Collected data
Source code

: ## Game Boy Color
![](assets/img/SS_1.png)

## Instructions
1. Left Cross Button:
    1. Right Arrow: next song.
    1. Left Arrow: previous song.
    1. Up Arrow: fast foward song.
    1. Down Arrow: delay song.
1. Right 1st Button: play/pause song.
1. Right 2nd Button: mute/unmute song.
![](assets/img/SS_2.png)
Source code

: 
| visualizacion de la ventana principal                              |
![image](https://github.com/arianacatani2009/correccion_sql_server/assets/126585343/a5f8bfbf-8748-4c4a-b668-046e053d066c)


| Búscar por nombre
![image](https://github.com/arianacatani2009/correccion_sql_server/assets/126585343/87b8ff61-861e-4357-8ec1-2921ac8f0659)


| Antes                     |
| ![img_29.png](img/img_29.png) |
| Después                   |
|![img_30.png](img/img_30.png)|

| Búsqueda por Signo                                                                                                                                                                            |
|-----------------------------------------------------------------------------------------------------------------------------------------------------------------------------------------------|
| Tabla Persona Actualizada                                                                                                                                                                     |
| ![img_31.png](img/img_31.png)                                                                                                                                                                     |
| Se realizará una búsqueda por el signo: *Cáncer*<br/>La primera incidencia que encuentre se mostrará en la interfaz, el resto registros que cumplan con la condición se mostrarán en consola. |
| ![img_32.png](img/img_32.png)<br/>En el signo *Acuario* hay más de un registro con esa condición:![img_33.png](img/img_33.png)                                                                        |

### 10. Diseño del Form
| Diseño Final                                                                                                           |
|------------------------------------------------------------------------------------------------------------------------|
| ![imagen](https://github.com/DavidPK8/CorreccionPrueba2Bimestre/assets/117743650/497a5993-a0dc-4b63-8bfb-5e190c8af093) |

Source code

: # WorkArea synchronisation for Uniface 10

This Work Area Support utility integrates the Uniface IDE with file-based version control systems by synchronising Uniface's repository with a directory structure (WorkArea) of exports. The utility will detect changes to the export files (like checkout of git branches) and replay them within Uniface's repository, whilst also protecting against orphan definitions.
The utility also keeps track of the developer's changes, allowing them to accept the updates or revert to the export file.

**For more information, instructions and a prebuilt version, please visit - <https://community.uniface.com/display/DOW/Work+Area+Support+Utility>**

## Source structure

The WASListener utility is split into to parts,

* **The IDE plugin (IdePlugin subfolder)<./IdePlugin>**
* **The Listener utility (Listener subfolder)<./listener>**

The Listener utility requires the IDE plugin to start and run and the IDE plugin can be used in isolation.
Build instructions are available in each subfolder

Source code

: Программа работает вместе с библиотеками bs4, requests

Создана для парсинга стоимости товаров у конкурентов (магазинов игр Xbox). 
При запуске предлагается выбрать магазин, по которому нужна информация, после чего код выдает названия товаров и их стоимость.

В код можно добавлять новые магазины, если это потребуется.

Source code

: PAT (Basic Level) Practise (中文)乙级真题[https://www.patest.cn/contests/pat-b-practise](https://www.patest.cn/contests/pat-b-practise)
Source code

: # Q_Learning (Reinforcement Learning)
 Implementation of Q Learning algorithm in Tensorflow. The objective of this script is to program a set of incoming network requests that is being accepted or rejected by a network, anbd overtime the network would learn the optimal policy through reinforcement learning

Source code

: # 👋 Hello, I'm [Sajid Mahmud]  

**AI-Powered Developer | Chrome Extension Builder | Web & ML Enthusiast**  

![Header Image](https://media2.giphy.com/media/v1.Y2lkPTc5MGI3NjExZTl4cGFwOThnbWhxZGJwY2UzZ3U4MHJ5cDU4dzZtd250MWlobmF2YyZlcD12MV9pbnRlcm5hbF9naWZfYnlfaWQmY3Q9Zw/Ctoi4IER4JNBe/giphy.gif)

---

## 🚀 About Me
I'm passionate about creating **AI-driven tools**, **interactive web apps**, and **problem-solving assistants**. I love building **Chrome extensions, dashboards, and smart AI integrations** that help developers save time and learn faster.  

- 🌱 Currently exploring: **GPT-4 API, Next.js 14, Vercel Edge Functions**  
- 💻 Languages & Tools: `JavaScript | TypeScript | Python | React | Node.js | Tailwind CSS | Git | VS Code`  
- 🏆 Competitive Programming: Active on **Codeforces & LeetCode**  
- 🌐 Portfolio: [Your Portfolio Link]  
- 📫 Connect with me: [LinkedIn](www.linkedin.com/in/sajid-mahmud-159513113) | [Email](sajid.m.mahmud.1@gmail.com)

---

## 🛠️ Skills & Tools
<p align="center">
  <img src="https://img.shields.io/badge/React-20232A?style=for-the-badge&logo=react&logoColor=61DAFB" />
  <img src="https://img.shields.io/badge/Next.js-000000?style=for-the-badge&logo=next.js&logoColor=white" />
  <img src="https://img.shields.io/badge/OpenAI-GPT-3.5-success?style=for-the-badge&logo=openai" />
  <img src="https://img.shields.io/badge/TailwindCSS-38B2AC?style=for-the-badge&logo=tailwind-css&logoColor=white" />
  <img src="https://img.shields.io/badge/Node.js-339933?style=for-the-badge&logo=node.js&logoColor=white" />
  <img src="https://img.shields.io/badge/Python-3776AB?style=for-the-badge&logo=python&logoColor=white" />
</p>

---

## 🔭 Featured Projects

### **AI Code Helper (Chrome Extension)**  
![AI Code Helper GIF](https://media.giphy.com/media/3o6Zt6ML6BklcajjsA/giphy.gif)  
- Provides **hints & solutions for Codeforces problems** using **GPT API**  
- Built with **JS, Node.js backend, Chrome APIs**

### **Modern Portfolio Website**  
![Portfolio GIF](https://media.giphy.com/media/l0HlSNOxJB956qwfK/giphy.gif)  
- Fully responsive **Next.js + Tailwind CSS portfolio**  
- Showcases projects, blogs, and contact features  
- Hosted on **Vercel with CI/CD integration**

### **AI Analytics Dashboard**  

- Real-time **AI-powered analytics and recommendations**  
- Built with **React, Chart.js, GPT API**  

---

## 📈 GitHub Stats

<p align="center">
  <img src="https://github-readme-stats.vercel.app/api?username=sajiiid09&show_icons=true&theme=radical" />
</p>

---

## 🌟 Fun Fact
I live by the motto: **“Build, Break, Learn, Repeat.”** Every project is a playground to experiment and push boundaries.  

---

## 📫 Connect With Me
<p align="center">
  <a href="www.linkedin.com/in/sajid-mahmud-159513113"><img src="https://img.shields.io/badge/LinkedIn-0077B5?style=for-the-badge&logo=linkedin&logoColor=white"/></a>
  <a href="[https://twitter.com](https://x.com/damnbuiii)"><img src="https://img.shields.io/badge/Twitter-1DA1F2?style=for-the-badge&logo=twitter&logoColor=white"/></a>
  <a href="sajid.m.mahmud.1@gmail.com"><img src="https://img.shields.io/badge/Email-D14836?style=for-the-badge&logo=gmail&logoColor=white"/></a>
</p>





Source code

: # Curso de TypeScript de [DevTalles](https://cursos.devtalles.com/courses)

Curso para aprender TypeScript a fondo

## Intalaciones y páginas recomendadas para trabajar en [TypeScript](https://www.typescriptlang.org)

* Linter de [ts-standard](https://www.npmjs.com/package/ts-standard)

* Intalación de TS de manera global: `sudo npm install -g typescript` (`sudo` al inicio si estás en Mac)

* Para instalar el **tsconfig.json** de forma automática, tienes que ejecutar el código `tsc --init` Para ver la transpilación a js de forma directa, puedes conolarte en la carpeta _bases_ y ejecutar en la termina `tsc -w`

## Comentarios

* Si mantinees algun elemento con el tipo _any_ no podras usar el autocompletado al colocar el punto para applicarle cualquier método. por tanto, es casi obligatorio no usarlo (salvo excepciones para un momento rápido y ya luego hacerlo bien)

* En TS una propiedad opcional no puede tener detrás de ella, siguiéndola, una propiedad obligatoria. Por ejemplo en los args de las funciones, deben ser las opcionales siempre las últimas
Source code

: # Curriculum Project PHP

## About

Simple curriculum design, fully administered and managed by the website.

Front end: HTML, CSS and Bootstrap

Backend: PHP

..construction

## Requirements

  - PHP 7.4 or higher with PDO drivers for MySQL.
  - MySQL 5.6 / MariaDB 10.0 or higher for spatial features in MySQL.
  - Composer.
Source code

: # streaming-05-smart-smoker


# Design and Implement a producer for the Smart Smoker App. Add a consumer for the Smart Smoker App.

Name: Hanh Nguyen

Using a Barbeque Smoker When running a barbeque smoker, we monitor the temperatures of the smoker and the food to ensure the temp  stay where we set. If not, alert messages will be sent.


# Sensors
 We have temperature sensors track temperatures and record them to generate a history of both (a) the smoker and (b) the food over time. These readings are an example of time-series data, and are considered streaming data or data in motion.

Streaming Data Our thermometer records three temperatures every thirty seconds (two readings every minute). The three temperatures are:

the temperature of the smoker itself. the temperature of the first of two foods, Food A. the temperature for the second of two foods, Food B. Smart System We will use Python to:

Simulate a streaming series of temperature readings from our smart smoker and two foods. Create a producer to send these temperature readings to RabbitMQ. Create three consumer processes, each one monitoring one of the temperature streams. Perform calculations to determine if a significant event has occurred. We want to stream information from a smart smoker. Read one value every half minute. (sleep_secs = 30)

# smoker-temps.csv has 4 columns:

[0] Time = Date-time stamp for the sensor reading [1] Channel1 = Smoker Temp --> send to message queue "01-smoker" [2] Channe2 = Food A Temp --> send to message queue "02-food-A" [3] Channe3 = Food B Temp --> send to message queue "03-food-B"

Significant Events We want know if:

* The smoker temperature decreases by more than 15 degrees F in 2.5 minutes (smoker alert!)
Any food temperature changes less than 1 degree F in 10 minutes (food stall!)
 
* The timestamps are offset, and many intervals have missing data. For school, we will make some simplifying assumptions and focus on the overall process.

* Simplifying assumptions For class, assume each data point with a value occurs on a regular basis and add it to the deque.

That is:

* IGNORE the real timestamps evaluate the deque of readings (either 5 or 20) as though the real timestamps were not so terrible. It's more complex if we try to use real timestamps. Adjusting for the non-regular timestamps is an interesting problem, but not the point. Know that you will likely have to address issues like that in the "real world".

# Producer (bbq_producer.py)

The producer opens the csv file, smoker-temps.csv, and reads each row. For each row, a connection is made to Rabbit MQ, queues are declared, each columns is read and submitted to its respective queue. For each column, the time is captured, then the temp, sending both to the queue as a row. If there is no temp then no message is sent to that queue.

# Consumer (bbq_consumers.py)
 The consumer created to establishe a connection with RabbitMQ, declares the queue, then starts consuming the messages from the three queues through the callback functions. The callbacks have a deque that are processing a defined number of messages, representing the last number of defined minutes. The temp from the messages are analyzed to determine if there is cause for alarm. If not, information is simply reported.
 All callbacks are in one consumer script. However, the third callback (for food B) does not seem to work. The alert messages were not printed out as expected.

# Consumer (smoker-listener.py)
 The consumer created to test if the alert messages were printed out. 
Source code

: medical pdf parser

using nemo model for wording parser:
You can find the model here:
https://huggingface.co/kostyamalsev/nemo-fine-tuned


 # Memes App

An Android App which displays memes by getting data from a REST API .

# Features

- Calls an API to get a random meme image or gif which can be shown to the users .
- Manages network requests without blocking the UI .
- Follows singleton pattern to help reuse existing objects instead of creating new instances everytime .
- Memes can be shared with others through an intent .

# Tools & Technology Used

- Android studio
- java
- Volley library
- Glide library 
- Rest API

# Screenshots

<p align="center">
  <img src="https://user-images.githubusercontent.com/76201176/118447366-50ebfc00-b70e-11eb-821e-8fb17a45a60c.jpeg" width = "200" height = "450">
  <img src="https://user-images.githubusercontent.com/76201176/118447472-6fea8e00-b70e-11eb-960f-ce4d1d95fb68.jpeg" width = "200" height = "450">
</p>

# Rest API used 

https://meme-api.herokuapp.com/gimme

(ACTIVITY): Write out only the lines from the very start of the entries above to the line that includes "visualizacion de la", both ends included, each one unchanged.

(RESULT BELOW):
Source code

: ## Game Boy Color
![](assets/img/SS_1.png)

## Instructions
1. Left Cross Button:
    1. Right Arrow: next song.
    1. Left Arrow: previous song.
    1. Up Arrow: fast foward song.
    1. Down Arrow: delay song.
1. Right 1st Button: play/pause song.
1. Right 2nd Button: mute/unmute song.
![](assets/img/SS_2.png)
Source code

: 
| visualizacion de la ventana principal                              |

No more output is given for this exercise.